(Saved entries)
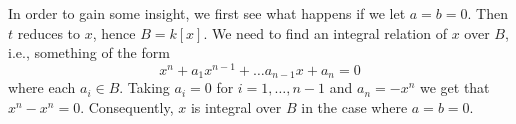 \documentclass{article}
\begin{document}
In order to gain some insight, we first see what happens if we let $a = b
= 0$.  Then $t$ reduces to $x$, hence $B = k[x]$. We need to find an
integral relation of $x$ over $B$, i.e., something of the form
\begin{equation} \label{eq:int_dep} x^n + a_1x^{n-1} + \ldots a_{n-1}x +
a_n = 0 \end{equation} where each $a_i \in B$. Taking $a_i = 0$ for $i =
1, \ldots, n-1$ and $a_n = -x^n$ we get that $x^n - x^n = 0$.
Consequently, $x$ is integral over $B$ in the case where $a = b = 0$.
\end{document}
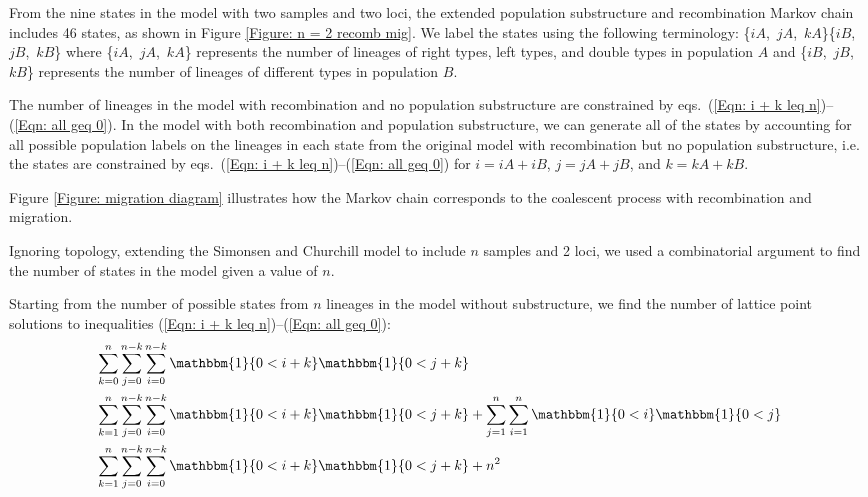 \documentclass[11pt,oneside]{amsart}
\begin{document}
From the nine states in the \cite{SimonsenChurchill1997} model with two samples and two loci, the extended population substructure and recombination Markov chain includes 46 states, as shown in Figure \ref{Figure: n = 2 recomb mig}. We label the states using the following terminology: \mbox{\{$iA$, $jA$, $kA$\}\{$iB$, $jB$, $kB$\}} where \mbox{\{$iA$, $jA$, $kA$\}} represents the number of lineages of right types, left types, and double types in population $A$ and \mbox{\{$iB$, $jB$, $kB$\}} represents the number of lineages of different types in population $B$.

The number of lineages in the model with recombination and no population substructure are constrained by eqs.~(\ref{Eqn: i + k leq n})--(\ref{Eqn: all geq 0}). In the model with both recombination and population substructure, we can generate all of the states by accounting for all possible population labels on the lineages in each state from the original model with recombination but no population substructure, i.e. the states are constrained by eqs.~(\ref{Eqn: i + k leq n})--(\ref{Eqn: all geq 0}) for $i = iA + iB$, $j = jA + jB$, and $k = kA + kB$.

Figure \ref{Figure: migration diagram} illustrates how the Markov chain corresponds to the coalescent process with recombination and migration.



Ignoring topology, extending the Simonsen and Churchill model to include $n$ samples and 2 loci,  we used a combinatorial argument to find the number of states in the model given a value of $n$. 

Starting from the number of possible states from $n$ lineages in the model without substructure, we find the number of lattice point solutions to inequalities (\ref{Eqn: i + k leq n})--(\ref{Eqn: all geq 0}):
\begin{align}
& \sum^{n}_{k = 0} \sum^{n-k}_{j = 0} \sum^{n-k}_{i = 0}  \mathbbm{1}\{0 < i + k\}\mathbbm{1}\{0 < j + k\} \\
& \sum^{n}_{k = 1} \sum^{n-k}_{j = 0} \sum^{n-k}_{i = 0}  \mathbbm{1}\{0 < i + k\}\mathbbm{1}\{0 < j + k\} + \sum^{n}_{j = 1} \sum^{n}_{i = 1}  \mathbbm{1}\{0 < i\}\mathbbm{1}\{0 < j\} \\
& \sum^{n}_{k = 1} \sum^{n-k}_{j = 0} \sum^{n-k}_{i = 0}  \mathbbm{1}\{0 < i + k\}\mathbbm{1}\{0 < j + k\} + n^2
\end{align}
\end{document}
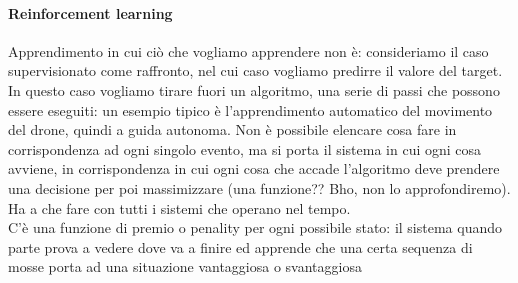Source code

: \documentclass[12pt, oneside]{extbook}
\begin{document}
\paragraph{Reinforcement learning}
Apprendimento in cui ciò che vogliamo apprendere non è: consideriamo il caso supervisionato come raffronto, nel cui caso vogliamo predirre il valore del target.\\In questo caso vogliamo tirare fuori un algoritmo, una serie di passi che possono essere eseguiti: un esempio tipico è l'apprendimento automatico del movimento del drone, quindi a guida autonoma. Non è possibile elencare cosa fare in corrispondenza ad ogni singolo evento, ma si porta il sistema in cui ogni cosa avviene, in corrispondenza in cui ogni cosa che accade l'algoritmo deve prendere una decisione per poi massimizzare (una funzione?? Bho, non lo approfondiremo).\\Ha a che fare con tutti i sistemi che operano nel tempo.\\C'è una funzione di premio o penality per ogni possibile stato: il sistema quando parte prova a vedere dove va a finire ed apprende che una certa sequenza di mosse porta ad una situazione vantaggiosa o svantaggiosa\\\\
\end{document}
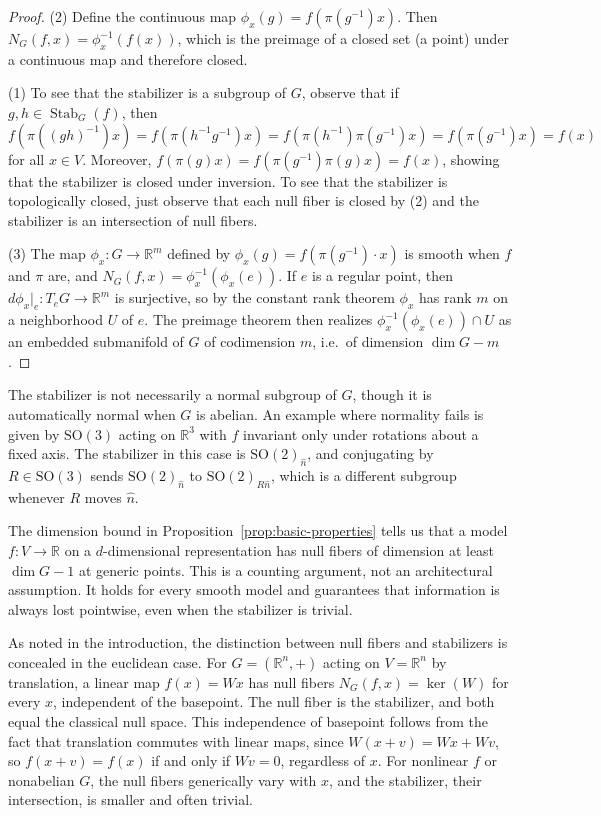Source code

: \documentclass[11pt]{article}
\DeclareMathOperator{\kernel}{ker}
\DeclareMathOperator{\Stab}{Stab}
\newcommand{\RR}{\mathbb{R}}
\begin{document}
\begin{proof}
(2) Define the continuous map $\phi_x(g)=f(\pi(g^{-1})x)$. Then $N_G(f,x)=\phi_x^{-1}(f(x))$, which is the preimage of a closed set (a point) under a continuous map and therefore closed.

(1) To see that the stabilizer is a subgroup of $G$, observe that if $g,h\in\Stab_G(f)$, then $f(\pi((gh)^{-1})x)=f(\pi(h^{-1}g^{-1})x)=f(\pi(h^{-1})\pi(g^{-1})x)=f(\pi(g^{-1})x)=f(x)$ for all $x\in V$. Moreover, $f(\pi(g)x)=f(\pi(g^{-1})\pi(g)x)=f(x)$, showing that the stabilizer is closed under inversion. To see that the stabilizer is topologically closed, just observe that each null fiber is closed by (2) and the stabilizer is an intersection of null fibers.

(3) The map $\phi_x\colon G \to \RR^m$ defined by $\phi_x(g) = f(\pi(g^{-1}) \cdot x)$ is smooth when $f$ and $\pi$ are, and $N_G(f, x) = \phi_x^{-1}(\phi_x(e))$. If $e$ is a regular point, then $d\phi_x|_e\colon T_e G \to \RR^m$ is surjective, so by the constant rank theorem $\phi_x$ has rank $m$ on a neighborhood $U$ of $e$. The preimage theorem then realizes $\phi_x^{-1}(\phi_x(e)) \cap U$ as an embedded submanifold of $G$ of codimension $m$, i.e.\ of dimension $\dim G - m$.
\end{proof}

The stabilizer is not necessarily a normal subgroup of $G$, though it is automatically normal when $G$ is abelian. An example where normality fails is given by $\mathrm{SO}(3)$ acting on $\RR^3$ with $f$ invariant only under rotations about a fixed axis. The stabilizer in this case is $\mathrm{SO}(2)_{\hat{n}}$, and conjugating by $R \in \mathrm{SO}(3)$ sends $\mathrm{SO}(2)_{\hat{n}}$ to $\mathrm{SO}(2)_{R\hat{n}}$, which is a different subgroup whenever $R$ moves $\hat{n}$.

The dimension bound in Proposition~\ref{prop:basic-properties} tells us that a model $f\colon V \to \RR$ on a $d$-dimensional representation has null fibers of dimension at least $\dim G - 1$ at generic points. This is a counting argument, not an architectural assumption. It holds for every smooth model and guarantees that information is always lost pointwise, even when the stabilizer is trivial.

As noted in the introduction, the distinction between null fibers and stabilizers is concealed in the euclidean case. For $G = (\RR^n, +)$ acting on $V = \RR^n$ by translation, a linear map $f(x) = Wx$ has null fibers $N_G(f, x) = \kernel(W)$ for every $x$, independent of the basepoint. The null fiber is the stabilizer, and both equal the classical null space. This independence of basepoint follows from the fact that translation commutes with linear maps, since $W(x + v) = Wx + Wv$, so $f(x + v) = f(x)$ if and only if $Wv = 0$, regardless of $x$. For nonlinear $f$ or nonabelian $G$, the null fibers generically vary with $x$, and the stabilizer, their intersection, is smaller and often trivial.
\end{document}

Task requirements:
Sift through the entries and copy every line with "Figure".

Final answer:
From the nine states in the \cite{SimonsenChurchill1997} model with two samples and two loci, the extended population substructure and recombination Markov chain includes 46 states, as shown in Figure \ref{Figure: n = 2 recomb mig}. We label the states using the following terminology: \mbox{\{$iA$, $jA$, $kA$\}\{$iB$, $jB$, $kB$\}} where \mbox{\{$iA$, $jA$, $kA$\}} represents the number of lineages of right types, left types, and double types in population $A$ and \mbox{\{$iB$, $jB$, $kB$\}} represents the number of lineages of different types in population $B$.
Figure \ref{Figure: migration diagram} illustrates how the Markov chain corresponds to the coalescent process with recombination and migration.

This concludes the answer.